WORK ITEM: Transcribe exactly the lines from the one containing "유형 테스트 🏫</br>" through the end of the entries, including both the first and the last, and nothing else.

==== DATASET ====

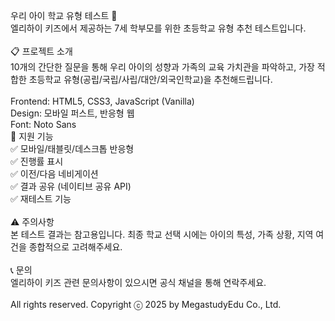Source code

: 우리 아이 학교 유형 테스트 🏫</br>
엘리하이 키즈에서 제공하는 7세 학부모를 위한 초등학교 유형 추천 테스트입니다.</br>
</br>
📋 프로젝트 소개</br>
10개의 간단한 질문을 통해 우리 아이의 성향과 가족의 교육 가치관을 파악하고, 가장 적합한 초등학교 유형(공립/국립/사립/대안/외국인학교)을 추천해드립니다.</br>
</br>
Frontend: HTML5, CSS3, JavaScript (Vanilla)</br>
Design: 모바일 퍼스트, 반응형 웹</br>
Font: Noto Sans</br>
📱 지원 기능</br>
✅ 모바일/태블릿/데스크톱 반응형</br>
✅ 진행률 표시</br>
✅ 이전/다음 네비게이션</br>
✅ 결과 공유 (네이티브 공유 API)</br>
✅ 재테스트 기능</br>
</br>
⚠️ 주의사항</br>
본 테스트 결과는 참고용입니다. 최종 학교 선택 시에는 아이의 특성, 가족 상황, 지역 여건을 종합적으로 고려해주세요.</br>
</br>
📞 문의</br>
엘리하이 키즈 관련 문의사항이 있으시면 공식 채널을 통해 연락주세요.</br>
</br>
All rights reserved. Copyright ⓒ 2025 by MegastudyEdu Co., Ltd.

====

ANSWER SECTION:
: 우리 아이 학교 유형 테스트 🏫</br>
엘리하이 키즈에서 제공하는 7세 학부모를 위한 초등학교 유형 추천 테스트입니다.</br>
</br>
📋 프로젝트 소개</br>
10개의 간단한 질문을 통해 우리 아이의 성향과 가족의 교육 가치관을 파악하고, 가장 적합한 초등학교 유형(공립/국립/사립/대안/외국인학교)을 추천해드립니다.</br>
</br>
Frontend: HTML5, CSS3, JavaScript (Vanilla)</br>
Design: 모바일 퍼스트, 반응형 웹</br>
Font: Noto Sans</br>
📱 지원 기능</br>
✅ 모바일/태블릿/데스크톱 반응형</br>
✅ 진행률 표시</br>
✅ 이전/다음 네비게이션</br>
✅ 결과 공유 (네이티브 공유 API)</br>
✅ 재테스트 기능</br>
</br>
⚠️ 주의사항</br>
본 테스트 결과는 참고용입니다. 최종 학교 선택 시에는 아이의 특성, 가족 상황, 지역 여건을 종합적으로 고려해주세요.</br>
</br>
📞 문의</br>
엘리하이 키즈 관련 문의사항이 있으시면 공식 채널을 통해 연락주세요.</br>
</br>
All rights reserved. Copyright ⓒ 2025 by MegastudyEdu Co., Ltd.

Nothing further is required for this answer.